PROMPT = Within the listing that follows, reproduce exactly the lines starting at the line with "GetDoingBusinessAsNameOk returns a" and ending at the line with "future industry directions.", inclusive, and only those. Pictures are dropped.

PROVIDED RECORDS =
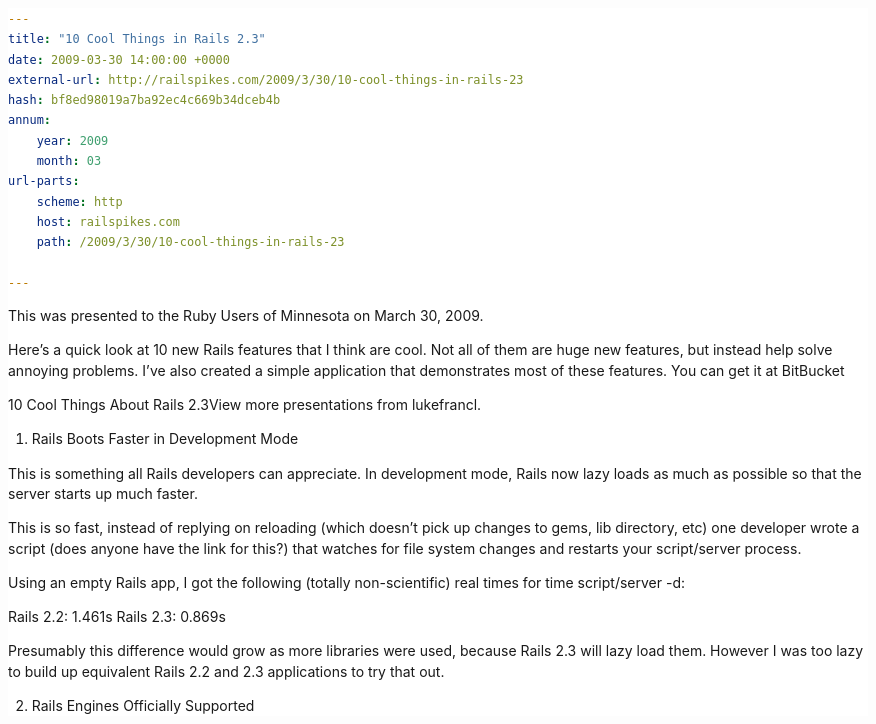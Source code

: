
```yaml
---
title: "10 Cool Things in Rails 2.3"
date: 2009-03-30 14:00:00 +0000
external-url: http://railspikes.com/2009/3/30/10-cool-things-in-rails-23
hash: bf8ed98019a7ba92ec4c669b34dceb4b
annum:
    year: 2009
    month: 03
url-parts:
    scheme: http
    host: railspikes.com
    path: /2009/3/30/10-cool-things-in-rails-23

---
```


This was presented to the Ruby Users of Minnesota on March 30, 2009.



Here’s a quick look at 10 new Rails features that I think are cool. Not all of them are huge new features, but instead help solve annoying problems. I’ve also created a simple application that demonstrates most of these features. You can get it at BitBucket



10 Cool Things About Rails 2.3<object height="355" width="425"><param /><param /><param /><embed src="http://static.slidesharecdn.com/swf/ssplayer2.swf?doc=10coolthingsaboutrails2-3-090329160723-phpapp01&#38;stripped_title=10-cool-things-about-rails-23" height="355" width="425"></embed></object>View more presentations from lukefrancl.

1. Rails Boots Faster in Development Mode


This is something all Rails developers can appreciate. In development mode, Rails now lazy loads as much as possible so that the server starts up much faster.



This is so fast, instead of replying on reloading (which doesn’t pick up changes to gems, lib directory, etc) one developer wrote a script (does anyone have the link for this?) that watches for file system changes and restarts your script/server process.



Using an empty Rails app, I got the following (totally non-scientific) real times for time script/server -d:



Rails 2.2: 1.461s
Rails 2.3: 0.869s



Presumably this difference would grow as more libraries were used, because Rails 2.3 will lazy load them. However I was too lazy to build up equivalent Rails 2.2 and 2.3 applications to try that out.



2. Rails Engines Officially Supported
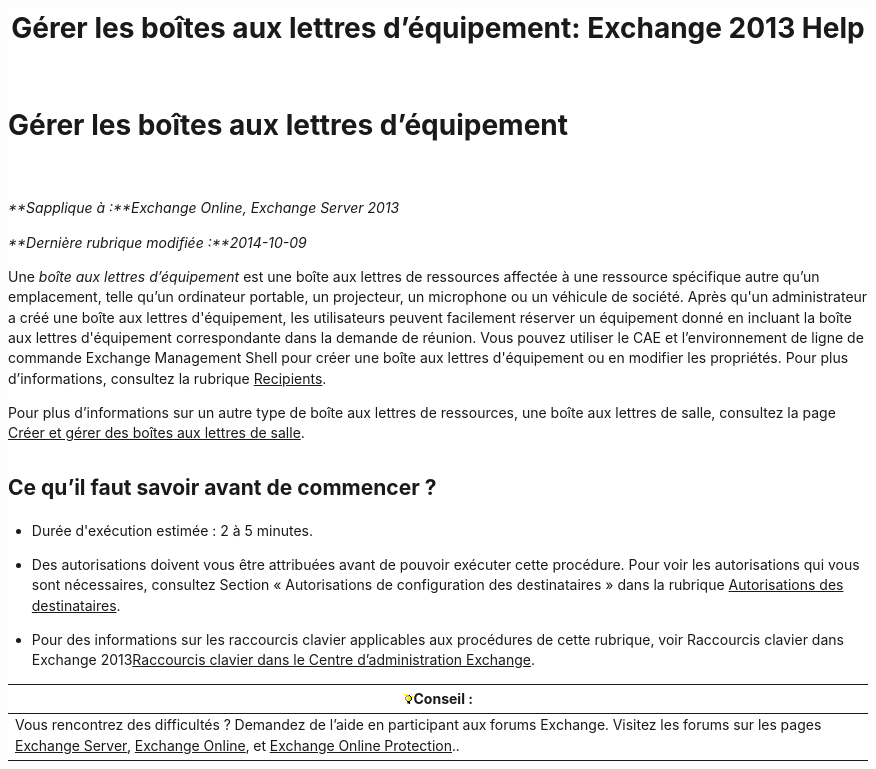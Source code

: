 ﻿---
title: 'Gérer les boîtes aux lettres d’équipement: Exchange 2013 Help'
TOCTitle: Gérer les boîtes aux lettres d’équipement
ms:assetid: e5f58b3a-83e1-4742-8846-85103a44ee18
ms:mtpsurl: https://technet.microsoft.com/fr-fr/library/JJ215770(v=EXCHG.150)
ms:contentKeyID: 50477392
ms.date: 04/24/2018
mtps_version: v=EXCHG.150
ms.translationtype: HT
---

# Gérer les boîtes aux lettres d’équipement

 

_**Sapplique à :**Exchange Online, Exchange Server 2013_

_**Dernière rubrique modifiée :**2014-10-09_

Une *boîte aux lettres d’équipement* est une boîte aux lettres de ressources affectée à une ressource spécifique autre qu’un emplacement, telle qu’un ordinateur portable, un projecteur, un microphone ou un véhicule de société. Après qu'un administrateur a créé une boîte aux lettres d'équipement, les utilisateurs peuvent facilement réserver un équipement donné en incluant la boîte aux lettres d'équipement correspondante dans la demande de réunion. Vous pouvez utiliser le CAE et l’environnement de ligne de commande Exchange Management Shell pour créer une boîte aux lettres d'équipement ou en modifier les propriétés. Pour plus d’informations, consultez la rubrique [Recipients](recipients-exchange-2013-help.md).

Pour plus d’informations sur un autre type de boîte aux lettres de ressources, une boîte aux lettres de salle, consultez la page [Créer et gérer des boîtes aux lettres de salle](create-and-manage-room-mailboxes-exchange-2013-help.md).

## Ce qu’il faut savoir avant de commencer ?

  - Durée d'exécution estimée : 2 à 5 minutes.

  - Des autorisations doivent vous être attribuées avant de pouvoir exécuter cette procédure. Pour voir les autorisations qui vous sont nécessaires, consultez Section « Autorisations de configuration des destinataires » dans la rubrique [Autorisations des destinataires](recipients-permissions-exchange-2013-help.md).

  - Pour des informations sur les raccourcis clavier applicables aux procédures de cette rubrique, voir Raccourcis clavier dans Exchange 2013[Raccourcis clavier dans le Centre d’administration Exchange](keyboard-shortcuts-in-the-exchange-admin-center-exchange-online-protection-help.md).

<table>
<thead>
<tr class="header">
<th><img src="images/Bb125224.tip(EXCHG.150).gif" title="Conseil" alt="Conseil" />Conseil :</th>
</tr>
</thead>
<tbody>
<tr class="odd">
<td>Vous rencontrez des difficultés ? Demandez de l’aide en participant aux forums Exchange. Visitez les forums sur les pages <a href="https://go.microsoft.com/fwlink/p/?linkid=60612">Exchange Server</a>, <a href="https://go.microsoft.com/fwlink/p/?linkid=267542">Exchange Online</a>, et <a href="https://go.microsoft.com/fwlink/p/?linkid=285351">Exchange Online Protection</a>..</td>
</tr>
</tbody>
</table>
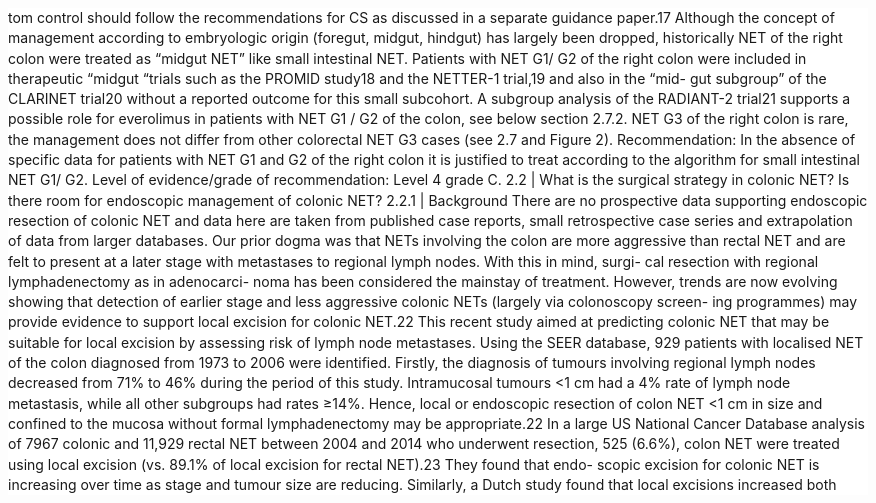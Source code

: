 tom control should follow the recommendations for CS as discussed
in a separate guidance paper.17 Although the concept of management
according to embryologic origin (foregut, midgut, hindgut) has largely
been dropped, historically NET of the right colon were treated as
“midgut NET” like small intestinal NET. Patients with NET G1/ G2 of
the right colon were included in therapeutic “midgut “trials such as
the PROMID study18 and the NETTER-1 trial,19 and also in the “mid-
gut subgroup” of the CLARINET trial20 without a reported outcome
for this small subcohort. A subgroup analysis of the RADIANT-2 trial21
supports a possible role for everolimus in patients with NET G1 / G2
of the colon, see below section 2.7.2. NET G3 of the right colon is
rare, the management does not differ from other colorectal NET G3
cases (see 2.7 and Figure 2).
Recommendation: In the absence of specific data for patients with
NET G1 and G2 of the right colon it is justified to treat according to
the algorithm for small intestinal NET G1/ G2.
Level of evidence/grade of recommendation: Level 4 grade C.
2.2
|
What is the surgical strategy in colonic NET?
Is there room for endoscopic management of
colonic NET?
2.2.1
|
Background
There are no prospective data supporting endoscopic resection of
colonic NET and data here are taken from published case reports,
small retrospective case series and extrapolation of data from larger
databases.
Our prior dogma was that NETs involving the colon are more
aggressive than rectal NET and are felt to present at a later stage
with metastases to regional lymph nodes. With this in mind, surgi-
cal resection with regional lymphadenectomy as in adenocarci-
noma has been considered the mainstay of treatment. However,
trends are now evolving showing that detection of earlier stage
and less aggressive colonic NETs (largely via colonoscopy screen-
ing programmes) may provide evidence to support local excision
for colonic NET.22 This recent study aimed at predicting colonic
NET that may be suitable for local excision by assessing risk of
lymph node metastases. Using the SEER database, 929 patients
with localised NET of the colon diagnosed from 1973 to 2006 were
identified. Firstly, the diagnosis of tumours involving regional
lymph nodes decreased from 71% to 46% during the period of this
study. Intramucosal tumours <1 cm had a 4% rate of lymph node
metastasis, while all other subgroups had rates ≥14%. Hence, local
or endoscopic resection of colon NET <1 cm in size and confined
to
the
mucosa
without
formal
lymphadenectomy
may
be
appropriate.22
In a large US National Cancer Database analysis of 7967 colonic
and 11,929 rectal NET between 2004 and 2014 who underwent
resection, 525 (6.6%), colon NET were treated using local excision
(vs. 89.1% of local excision for rectal NET).23 They found that endo-
scopic excision for colonic NET is increasing over time as stage and
tumour size are reducing.
Similarly, a Dutch study found that local excisions increased both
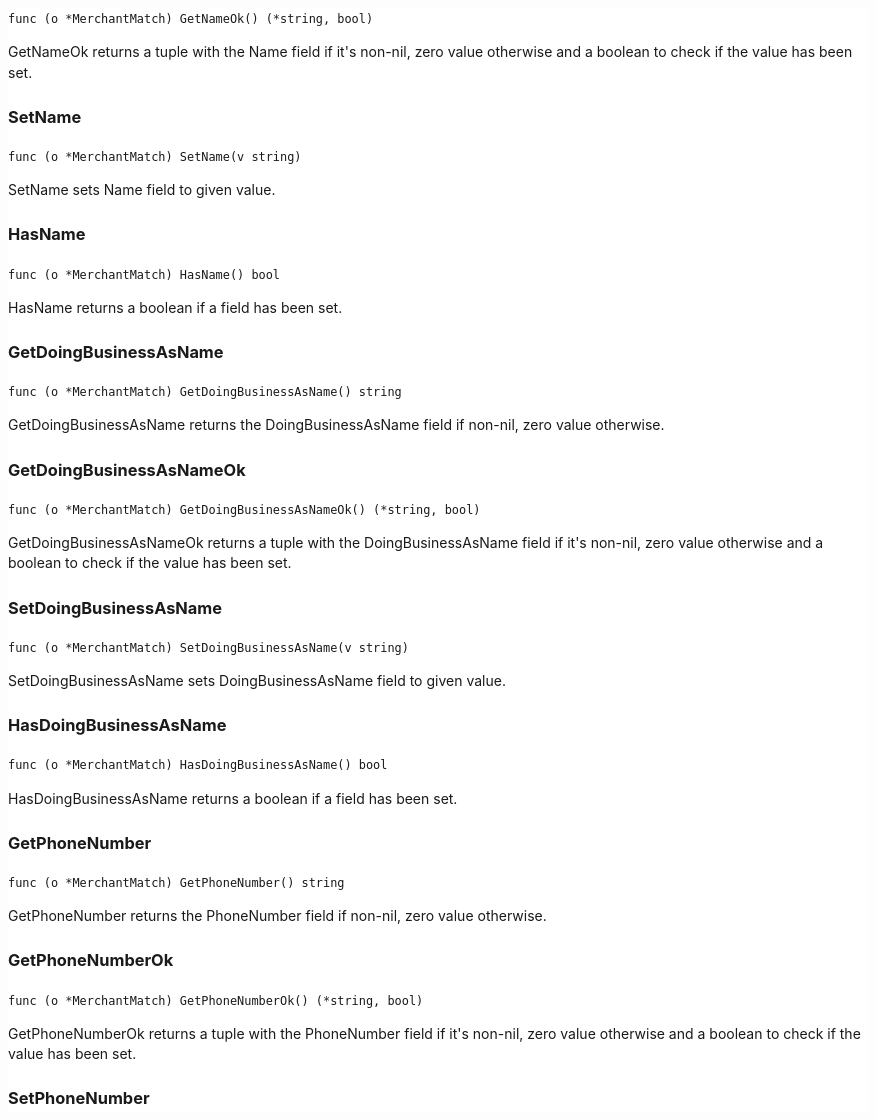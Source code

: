 `func (o *MerchantMatch) GetNameOk() (*string, bool)`

GetNameOk returns a tuple with the Name field if it's non-nil, zero value otherwise
and a boolean to check if the value has been set.

### SetName

`func (o *MerchantMatch) SetName(v string)`

SetName sets Name field to given value.

### HasName

`func (o *MerchantMatch) HasName() bool`

HasName returns a boolean if a field has been set.

### GetDoingBusinessAsName

`func (o *MerchantMatch) GetDoingBusinessAsName() string`

GetDoingBusinessAsName returns the DoingBusinessAsName field if non-nil, zero value otherwise.

### GetDoingBusinessAsNameOk

`func (o *MerchantMatch) GetDoingBusinessAsNameOk() (*string, bool)`

GetDoingBusinessAsNameOk returns a tuple with the DoingBusinessAsName field if it's non-nil, zero value otherwise
and a boolean to check if the value has been set.

### SetDoingBusinessAsName

`func (o *MerchantMatch) SetDoingBusinessAsName(v string)`

SetDoingBusinessAsName sets DoingBusinessAsName field to given value.

### HasDoingBusinessAsName

`func (o *MerchantMatch) HasDoingBusinessAsName() bool`

HasDoingBusinessAsName returns a boolean if a field has been set.

### GetPhoneNumber

`func (o *MerchantMatch) GetPhoneNumber() string`

GetPhoneNumber returns the PhoneNumber field if non-nil, zero value otherwise.

### GetPhoneNumberOk

`func (o *MerchantMatch) GetPhoneNumberOk() (*string, bool)`

GetPhoneNumberOk returns a tuple with the PhoneNumber field if it's non-nil, zero value otherwise
and a boolean to check if the value has been set.

### SetPhoneNumber
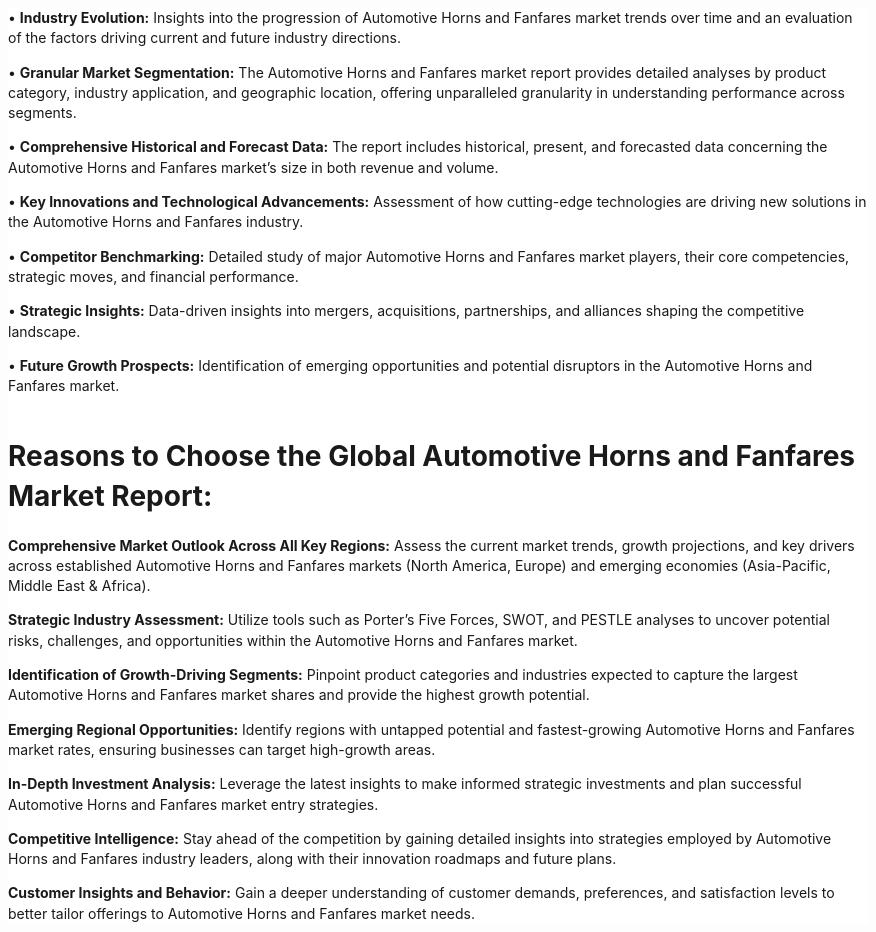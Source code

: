 • <strong>Industry Evolution:</strong> Insights into the progression of Automotive Horns and Fanfares market trends over time and an evaluation of the factors driving current and future industry directions.

• <strong>Granular Market Segmentation:</strong> The Automotive Horns and Fanfares market report provides detailed analyses by product category, industry application, and geographic location, offering unparalleled granularity in understanding performance across segments.

• <strong>Comprehensive Historical and Forecast Data:</strong> The report includes historical, present, and forecasted data concerning the Automotive Horns and Fanfares market’s size in both revenue and volume.

• <strong>Key Innovations and Technological Advancements:</strong> Assessment of how cutting-edge technologies are driving new solutions in the Automotive Horns and Fanfares industry.

• <strong>Competitor Benchmarking:</strong> Detailed study of major Automotive Horns and Fanfares market players, their core competencies, strategic moves, and financial performance.

• <strong>Strategic Insights:</strong> Data-driven insights into mergers, acquisitions, partnerships, and alliances shaping the competitive landscape.

• <strong>Future Growth Prospects:</strong> Identification of emerging opportunities and potential disruptors in the Automotive Horns and Fanfares market.

# <strong>Reasons to Choose the Global Automotive Horns and Fanfares Market Report:</strong>

<strong>Comprehensive Market Outlook Across All Key Regions:</strong>
Assess the current market trends, growth projections, and key drivers across established Automotive Horns and Fanfares markets (North America, Europe) and emerging economies (Asia-Pacific, Middle East & Africa).

<strong>Strategic Industry Assessment:</strong>
Utilize tools such as Porter’s Five Forces, SWOT, and PESTLE analyses to uncover potential risks, challenges, and opportunities within the Automotive Horns and Fanfares market.

<strong>Identification of Growth-Driving Segments:</strong>
Pinpoint product categories and industries expected to capture the largest Automotive Horns and Fanfares market shares and provide the highest growth potential.

<strong>Emerging Regional Opportunities:</strong>
Identify regions with untapped potential and fastest-growing Automotive Horns and Fanfares market rates, ensuring businesses can target high-growth areas.

<strong>In-Depth Investment Analysis:</strong>
Leverage the latest insights to make informed strategic investments and plan successful Automotive Horns and Fanfares market entry strategies.

<strong>Competitive Intelligence:</strong>
Stay ahead of the competition by gaining detailed insights into strategies employed by Automotive Horns and Fanfares industry leaders, along with their innovation roadmaps and future plans.

<strong>Customer Insights and Behavior:</strong>
Gain a deeper understanding of customer demands, preferences, and satisfaction levels to better tailor offerings to Automotive Horns and Fanfares market needs.
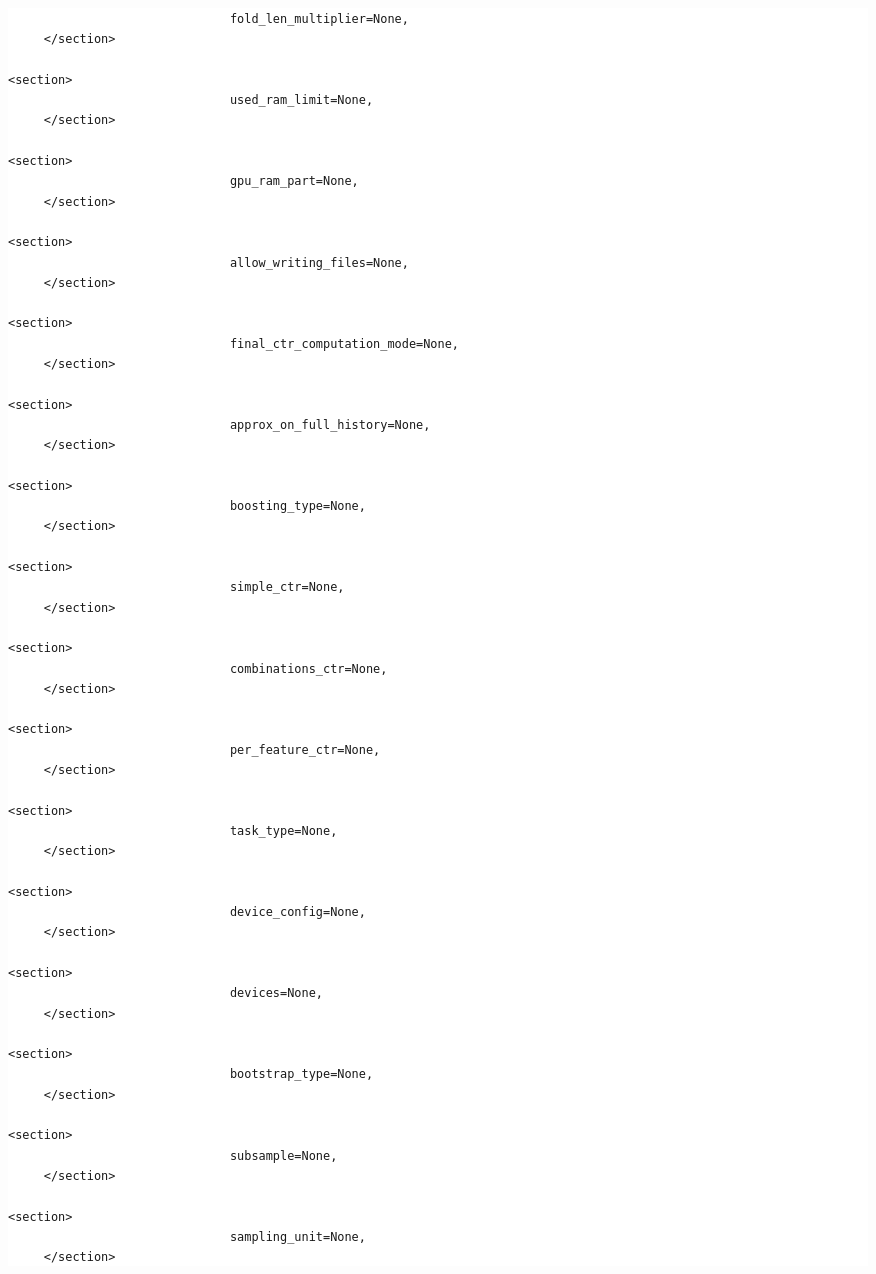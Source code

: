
 ```
                               fold_len_multiplier=None,
     </section>

<section>
                               used_ram_limit=None,
     </section>

<section>
                               gpu_ram_part=None,
     </section>

<section>
                               allow_writing_files=None,
     </section>

<section>
                               final_ctr_computation_mode=None,
     </section>

<section>
                               approx_on_full_history=None,
     </section>

<section>
                               boosting_type=None,
     </section>

<section>
                               simple_ctr=None,
     </section>

<section>
                               combinations_ctr=None,
     </section>

<section>
                               per_feature_ctr=None,
     </section>

<section>
                               task_type=None,
     </section>

<section>
                               device_config=None,
     </section>

<section>
                               devices=None,
     </section>

<section>
                               bootstrap_type=None,
     </section>

<section>
                               subsample=None,
     </section>

<section>
                               sampling_unit=None,
     </section>

```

THE COMPLETED TASK =
GetDoingBusinessAsNameOk returns a tuple with the DoingBusinessAsName field if it's non-nil, zero value otherwise
and a boolean to check if the value has been set.

### SetDoingBusinessAsName

`func (o *MerchantMatch) SetDoingBusinessAsName(v string)`

SetDoingBusinessAsName sets DoingBusinessAsName field to given value.

### HasDoingBusinessAsName

`func (o *MerchantMatch) HasDoingBusinessAsName() bool`

HasDoingBusinessAsName returns a boolean if a field has been set.

### GetPhoneNumber

`func (o *MerchantMatch) GetPhoneNumber() string`

GetPhoneNumber returns the PhoneNumber field if non-nil, zero value otherwise.

### GetPhoneNumberOk

`func (o *MerchantMatch) GetPhoneNumberOk() (*string, bool)`

GetPhoneNumberOk returns a tuple with the PhoneNumber field if it's non-nil, zero value otherwise
and a boolean to check if the value has been set.

### SetPhoneNumber
Source code

: • <strong>Industry Evolution:</strong> Insights into the progression of Automotive Horns and Fanfares market trends over time and an evaluation of the factors driving current and future industry directions.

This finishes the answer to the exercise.